El primer“Gran Hermano” de Argentina fue emitido en el año 2001 por Telefe, y una de las participantes más recordadas de aquella edición fue Tamara Paganini. En ese entonces, "la india", como la conocían todos, se convirtió en uno de los personajes más queridos del programa gracias a su lengua filosa, su carácter fuerte y su evidente belleza.
Tamara Paganini en Gran Hermano 2001
Tamara Paganini debe ser la única participante de Gran Hermano que nunca se anotó en el reality pero que llegó a la final. Lo cierto es que en ese entonces, para anotarse en el casting de aquella primera edición del reality, el aspirante debía comunicarse a un teléfono y dejar sus datos pagando ochenta centavos. Se anotaron 28 mil personas. Pero Tamara nunca se inscribió. Ella había acompañado a su novio, El Toro, que sí quería entrar en La Casa. El día del casting un productor la echó del lugar y ella le contestó mal. A los cinco minutos, el productor volvió para invitarla a audicionar.
La joven pasó 112 días en “la casa más famosa del país”. En ese entonces, ella no sabía que estaba viviendo un hecho histórico en la televisión: se trataba del primer Gran Hermano que se hacía en Argentina y el primero, también, en Latinoamérica.
Tamara Paganini tenía un pasado de stripper de boliche porteño que el reality explotó, incluso, en los programa satélite, los de chimentos.

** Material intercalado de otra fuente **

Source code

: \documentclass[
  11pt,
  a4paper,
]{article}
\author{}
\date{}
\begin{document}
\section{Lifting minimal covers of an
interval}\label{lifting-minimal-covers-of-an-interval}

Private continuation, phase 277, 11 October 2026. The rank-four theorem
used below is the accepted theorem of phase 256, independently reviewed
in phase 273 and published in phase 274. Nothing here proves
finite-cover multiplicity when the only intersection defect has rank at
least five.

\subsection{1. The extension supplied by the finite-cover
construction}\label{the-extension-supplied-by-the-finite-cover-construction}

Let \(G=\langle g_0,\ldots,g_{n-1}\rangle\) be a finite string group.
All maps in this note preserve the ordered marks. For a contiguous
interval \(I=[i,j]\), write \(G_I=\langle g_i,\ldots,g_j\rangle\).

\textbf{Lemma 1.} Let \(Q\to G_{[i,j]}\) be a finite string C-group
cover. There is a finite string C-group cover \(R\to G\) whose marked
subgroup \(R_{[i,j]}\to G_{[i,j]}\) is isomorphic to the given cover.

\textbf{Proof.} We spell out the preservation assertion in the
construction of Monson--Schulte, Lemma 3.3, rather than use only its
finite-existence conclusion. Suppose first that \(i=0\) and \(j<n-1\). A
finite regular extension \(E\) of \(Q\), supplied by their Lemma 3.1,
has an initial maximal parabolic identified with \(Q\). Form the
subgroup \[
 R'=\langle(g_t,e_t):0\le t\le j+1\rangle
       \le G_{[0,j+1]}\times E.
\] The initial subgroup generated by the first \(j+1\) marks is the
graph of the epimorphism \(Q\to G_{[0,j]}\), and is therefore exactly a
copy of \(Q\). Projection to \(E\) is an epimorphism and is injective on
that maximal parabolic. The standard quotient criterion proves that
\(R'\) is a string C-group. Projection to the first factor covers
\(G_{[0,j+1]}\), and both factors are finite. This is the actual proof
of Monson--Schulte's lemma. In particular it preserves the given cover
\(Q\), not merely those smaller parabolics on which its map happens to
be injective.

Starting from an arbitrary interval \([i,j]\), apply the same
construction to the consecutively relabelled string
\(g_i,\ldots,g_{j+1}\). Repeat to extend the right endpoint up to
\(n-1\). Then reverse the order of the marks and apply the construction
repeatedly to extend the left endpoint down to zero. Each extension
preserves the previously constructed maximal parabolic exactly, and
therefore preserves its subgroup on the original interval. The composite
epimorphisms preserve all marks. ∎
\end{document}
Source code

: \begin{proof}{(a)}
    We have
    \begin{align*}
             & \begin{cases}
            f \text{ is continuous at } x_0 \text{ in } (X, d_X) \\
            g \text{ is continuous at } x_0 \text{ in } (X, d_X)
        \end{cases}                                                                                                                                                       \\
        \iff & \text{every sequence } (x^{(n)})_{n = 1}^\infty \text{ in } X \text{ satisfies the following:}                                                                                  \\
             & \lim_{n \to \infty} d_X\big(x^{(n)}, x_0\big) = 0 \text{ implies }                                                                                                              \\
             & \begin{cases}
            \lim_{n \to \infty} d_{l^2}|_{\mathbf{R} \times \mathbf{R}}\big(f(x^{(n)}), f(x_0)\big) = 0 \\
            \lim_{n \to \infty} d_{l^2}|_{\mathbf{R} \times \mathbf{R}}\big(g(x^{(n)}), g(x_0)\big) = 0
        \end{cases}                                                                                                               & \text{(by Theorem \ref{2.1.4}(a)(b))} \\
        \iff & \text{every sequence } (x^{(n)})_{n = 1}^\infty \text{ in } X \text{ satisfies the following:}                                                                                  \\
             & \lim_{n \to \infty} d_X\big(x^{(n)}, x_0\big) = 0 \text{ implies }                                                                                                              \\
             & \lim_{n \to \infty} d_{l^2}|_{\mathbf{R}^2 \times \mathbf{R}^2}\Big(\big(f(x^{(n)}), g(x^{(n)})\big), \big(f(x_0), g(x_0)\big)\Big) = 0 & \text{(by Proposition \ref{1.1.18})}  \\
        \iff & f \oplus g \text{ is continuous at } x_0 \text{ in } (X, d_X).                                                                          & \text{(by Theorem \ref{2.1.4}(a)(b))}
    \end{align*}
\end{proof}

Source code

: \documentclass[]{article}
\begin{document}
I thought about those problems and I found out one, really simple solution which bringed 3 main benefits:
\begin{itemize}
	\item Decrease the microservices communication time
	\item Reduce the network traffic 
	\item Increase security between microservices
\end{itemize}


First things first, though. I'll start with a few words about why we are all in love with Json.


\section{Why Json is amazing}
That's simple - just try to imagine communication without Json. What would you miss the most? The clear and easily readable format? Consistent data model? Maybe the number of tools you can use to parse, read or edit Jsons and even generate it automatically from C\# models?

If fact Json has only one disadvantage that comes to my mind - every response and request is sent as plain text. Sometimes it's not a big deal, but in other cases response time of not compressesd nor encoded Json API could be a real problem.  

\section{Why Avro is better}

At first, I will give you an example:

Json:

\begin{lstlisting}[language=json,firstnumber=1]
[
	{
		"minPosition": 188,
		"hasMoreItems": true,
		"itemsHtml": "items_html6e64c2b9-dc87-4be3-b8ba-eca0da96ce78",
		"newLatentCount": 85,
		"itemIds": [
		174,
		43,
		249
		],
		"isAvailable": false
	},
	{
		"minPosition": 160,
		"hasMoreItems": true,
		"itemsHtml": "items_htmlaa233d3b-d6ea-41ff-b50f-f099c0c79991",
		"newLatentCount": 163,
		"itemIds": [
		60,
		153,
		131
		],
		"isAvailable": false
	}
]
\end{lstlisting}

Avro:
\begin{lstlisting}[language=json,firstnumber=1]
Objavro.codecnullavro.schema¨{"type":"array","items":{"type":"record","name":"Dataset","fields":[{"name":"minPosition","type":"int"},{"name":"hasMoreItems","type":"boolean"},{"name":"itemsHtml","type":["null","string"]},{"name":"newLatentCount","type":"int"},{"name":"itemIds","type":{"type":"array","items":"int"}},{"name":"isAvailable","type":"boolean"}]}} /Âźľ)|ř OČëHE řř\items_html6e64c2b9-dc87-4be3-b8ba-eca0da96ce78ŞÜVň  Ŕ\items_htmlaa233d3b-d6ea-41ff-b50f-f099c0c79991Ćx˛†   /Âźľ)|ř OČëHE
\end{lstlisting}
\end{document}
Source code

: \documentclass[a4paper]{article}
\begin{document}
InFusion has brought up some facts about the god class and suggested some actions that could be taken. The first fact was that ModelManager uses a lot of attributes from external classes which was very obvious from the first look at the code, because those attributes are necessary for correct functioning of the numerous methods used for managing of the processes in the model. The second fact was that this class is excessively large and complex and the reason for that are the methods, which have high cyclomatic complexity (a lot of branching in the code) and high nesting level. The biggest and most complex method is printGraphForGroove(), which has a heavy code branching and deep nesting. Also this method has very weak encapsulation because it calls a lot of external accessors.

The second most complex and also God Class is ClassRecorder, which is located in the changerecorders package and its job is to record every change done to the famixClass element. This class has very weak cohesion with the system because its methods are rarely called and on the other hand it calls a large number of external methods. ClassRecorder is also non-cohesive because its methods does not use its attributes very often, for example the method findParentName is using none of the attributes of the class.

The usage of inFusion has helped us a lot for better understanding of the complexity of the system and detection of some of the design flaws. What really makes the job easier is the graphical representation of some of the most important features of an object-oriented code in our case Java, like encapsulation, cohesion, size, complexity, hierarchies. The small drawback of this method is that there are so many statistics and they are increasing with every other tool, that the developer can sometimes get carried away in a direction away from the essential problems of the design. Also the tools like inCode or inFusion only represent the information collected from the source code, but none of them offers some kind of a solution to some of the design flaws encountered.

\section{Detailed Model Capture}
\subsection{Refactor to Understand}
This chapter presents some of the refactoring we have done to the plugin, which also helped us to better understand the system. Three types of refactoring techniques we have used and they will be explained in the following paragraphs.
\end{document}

La final se televisó el 30 de junio de 2001. Había tres mil personas esperándola a ella y al ganador, quienes venían del silencio, de habitar una casa con apenas cuatro participantes. Venía de zafar de nominaciones, complots, sanciones, prendas, voto del público y confesionarios.
El presente de Tamara Paganini
Paganini está trabajando en el área de fidelización de un laboratorio de alta complejidad: “Me encargo de buscar errores, problemas, malos tratos y demás en pacientes, informarlos, tomarles los datos”.
“Por suerte la gente que es atendida en el laboratorio está muy conforme, por lo tanto no recibo muchas puteadas, y como yo soy la que ayuda al paciente a quejarse y a contar qué le pasó, no me maltratan. También hay gente a la que llamo y pregunto, digamos, por ‘Ramón García’ y me dicen que murió hace una semana”, dijo.
“En época de Covid-19 me atendió una señora y yo tenía que hablar con su hijo. Tenía 35 años el muchacho, el hijo de la mujer había muerto y se puso muy mal. Me dijo: ‘Mi hijo falleció hace una semana, quién sos que me llama para hablarme de mi hijo’. Se largó a llorar y yo no podía sencillamente cortarle”, contó.
Tamara también conduce un programa de radio -Y parió la abuela- y está armando su propia productora de contenidos. Llegar a todo eso le costó muchísimo.